What is being asked ▸ Filter the listing below, keeping only the lines with the word "warm".

Exercise inputs ▸
####
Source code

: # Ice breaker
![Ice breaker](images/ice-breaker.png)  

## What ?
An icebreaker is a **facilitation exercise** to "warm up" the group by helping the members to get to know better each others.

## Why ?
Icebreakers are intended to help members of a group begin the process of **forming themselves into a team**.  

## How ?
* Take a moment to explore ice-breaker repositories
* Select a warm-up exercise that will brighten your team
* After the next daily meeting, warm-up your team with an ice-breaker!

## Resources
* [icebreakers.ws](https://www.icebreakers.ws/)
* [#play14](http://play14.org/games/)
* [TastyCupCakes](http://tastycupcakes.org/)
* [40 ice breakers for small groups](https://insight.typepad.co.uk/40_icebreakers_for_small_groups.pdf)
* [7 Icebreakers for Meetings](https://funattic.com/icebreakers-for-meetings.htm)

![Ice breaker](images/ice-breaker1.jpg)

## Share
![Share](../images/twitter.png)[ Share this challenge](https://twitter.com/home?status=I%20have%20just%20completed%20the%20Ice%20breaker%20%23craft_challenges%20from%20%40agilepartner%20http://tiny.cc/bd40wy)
####
Your response ▸
An icebreaker is a **facilitation exercise** to "warm up" the group by helping the members to get to know better each others.
* Select a warm-up exercise that will brighten your team
* After the next daily meeting, warm-up your team with an ice-breaker!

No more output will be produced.